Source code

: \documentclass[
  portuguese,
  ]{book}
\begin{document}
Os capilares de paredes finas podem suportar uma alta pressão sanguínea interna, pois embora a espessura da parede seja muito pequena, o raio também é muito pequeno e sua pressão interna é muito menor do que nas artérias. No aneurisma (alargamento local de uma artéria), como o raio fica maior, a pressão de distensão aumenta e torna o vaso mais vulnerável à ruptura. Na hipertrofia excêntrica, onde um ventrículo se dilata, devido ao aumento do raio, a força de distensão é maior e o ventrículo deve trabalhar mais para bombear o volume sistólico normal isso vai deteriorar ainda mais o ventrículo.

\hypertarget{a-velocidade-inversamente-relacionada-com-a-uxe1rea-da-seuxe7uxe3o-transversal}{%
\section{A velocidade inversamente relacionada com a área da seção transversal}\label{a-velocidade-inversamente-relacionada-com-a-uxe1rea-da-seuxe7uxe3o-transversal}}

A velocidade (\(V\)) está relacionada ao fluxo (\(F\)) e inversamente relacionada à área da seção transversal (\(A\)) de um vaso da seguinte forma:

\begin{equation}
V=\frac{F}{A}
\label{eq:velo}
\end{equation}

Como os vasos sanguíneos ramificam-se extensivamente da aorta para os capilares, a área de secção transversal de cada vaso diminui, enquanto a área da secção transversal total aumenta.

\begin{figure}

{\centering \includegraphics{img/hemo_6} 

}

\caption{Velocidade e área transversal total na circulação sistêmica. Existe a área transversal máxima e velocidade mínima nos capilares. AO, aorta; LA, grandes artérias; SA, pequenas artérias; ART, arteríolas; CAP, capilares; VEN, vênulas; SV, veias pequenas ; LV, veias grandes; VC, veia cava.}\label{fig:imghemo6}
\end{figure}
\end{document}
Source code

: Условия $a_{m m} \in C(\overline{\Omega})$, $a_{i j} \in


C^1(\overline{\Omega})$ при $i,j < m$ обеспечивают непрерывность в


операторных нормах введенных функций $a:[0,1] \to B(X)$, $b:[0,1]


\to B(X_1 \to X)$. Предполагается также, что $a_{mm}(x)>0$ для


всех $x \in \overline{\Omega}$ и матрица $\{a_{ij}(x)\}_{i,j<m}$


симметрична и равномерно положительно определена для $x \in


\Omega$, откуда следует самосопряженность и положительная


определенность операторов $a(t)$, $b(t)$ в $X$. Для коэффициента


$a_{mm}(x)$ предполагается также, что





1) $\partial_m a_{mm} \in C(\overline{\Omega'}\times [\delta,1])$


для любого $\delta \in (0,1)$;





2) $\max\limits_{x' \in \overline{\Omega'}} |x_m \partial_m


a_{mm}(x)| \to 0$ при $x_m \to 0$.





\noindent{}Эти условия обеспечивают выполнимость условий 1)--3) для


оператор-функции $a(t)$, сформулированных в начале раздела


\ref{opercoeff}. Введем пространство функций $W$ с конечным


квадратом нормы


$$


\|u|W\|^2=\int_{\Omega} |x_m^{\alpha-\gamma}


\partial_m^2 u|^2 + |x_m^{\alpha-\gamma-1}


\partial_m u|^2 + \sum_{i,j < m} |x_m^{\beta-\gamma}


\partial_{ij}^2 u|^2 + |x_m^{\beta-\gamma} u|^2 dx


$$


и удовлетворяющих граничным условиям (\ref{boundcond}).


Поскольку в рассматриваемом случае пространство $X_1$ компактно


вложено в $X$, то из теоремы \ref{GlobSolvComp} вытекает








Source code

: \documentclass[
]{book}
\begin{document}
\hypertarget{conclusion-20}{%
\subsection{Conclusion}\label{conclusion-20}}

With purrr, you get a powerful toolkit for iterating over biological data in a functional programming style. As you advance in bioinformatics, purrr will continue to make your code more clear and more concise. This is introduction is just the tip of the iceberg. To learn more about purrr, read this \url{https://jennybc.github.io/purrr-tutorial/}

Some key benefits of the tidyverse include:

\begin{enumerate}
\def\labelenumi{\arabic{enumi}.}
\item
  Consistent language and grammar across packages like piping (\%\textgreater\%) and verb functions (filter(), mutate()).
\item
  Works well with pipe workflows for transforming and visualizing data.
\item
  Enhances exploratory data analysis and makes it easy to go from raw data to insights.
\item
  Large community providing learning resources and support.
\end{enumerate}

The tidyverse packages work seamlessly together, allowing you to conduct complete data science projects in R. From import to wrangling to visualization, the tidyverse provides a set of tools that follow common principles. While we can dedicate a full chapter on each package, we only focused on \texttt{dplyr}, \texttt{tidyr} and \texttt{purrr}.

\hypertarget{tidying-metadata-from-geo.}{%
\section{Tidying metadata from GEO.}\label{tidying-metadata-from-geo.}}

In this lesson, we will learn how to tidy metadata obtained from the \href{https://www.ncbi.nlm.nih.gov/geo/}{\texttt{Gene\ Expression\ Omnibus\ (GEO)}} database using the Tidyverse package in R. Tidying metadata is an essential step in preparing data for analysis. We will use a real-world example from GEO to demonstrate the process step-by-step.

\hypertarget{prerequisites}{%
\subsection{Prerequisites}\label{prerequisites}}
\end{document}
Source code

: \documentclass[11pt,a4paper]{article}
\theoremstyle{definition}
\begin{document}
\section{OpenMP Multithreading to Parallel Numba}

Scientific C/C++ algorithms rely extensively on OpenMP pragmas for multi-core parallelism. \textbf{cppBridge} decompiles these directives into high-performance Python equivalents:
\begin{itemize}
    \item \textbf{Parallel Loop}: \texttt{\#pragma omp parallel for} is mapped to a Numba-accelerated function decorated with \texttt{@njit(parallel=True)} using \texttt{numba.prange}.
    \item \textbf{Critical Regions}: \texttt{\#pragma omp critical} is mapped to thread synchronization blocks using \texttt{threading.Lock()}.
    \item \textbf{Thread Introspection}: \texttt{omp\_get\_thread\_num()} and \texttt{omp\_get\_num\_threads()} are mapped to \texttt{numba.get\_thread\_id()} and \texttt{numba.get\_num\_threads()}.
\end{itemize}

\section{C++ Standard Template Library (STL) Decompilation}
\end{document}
- - - - -
From the listing above, count every line where the word "total" occurs; the answer is that number and nothing else.

• THE ANSWER:
2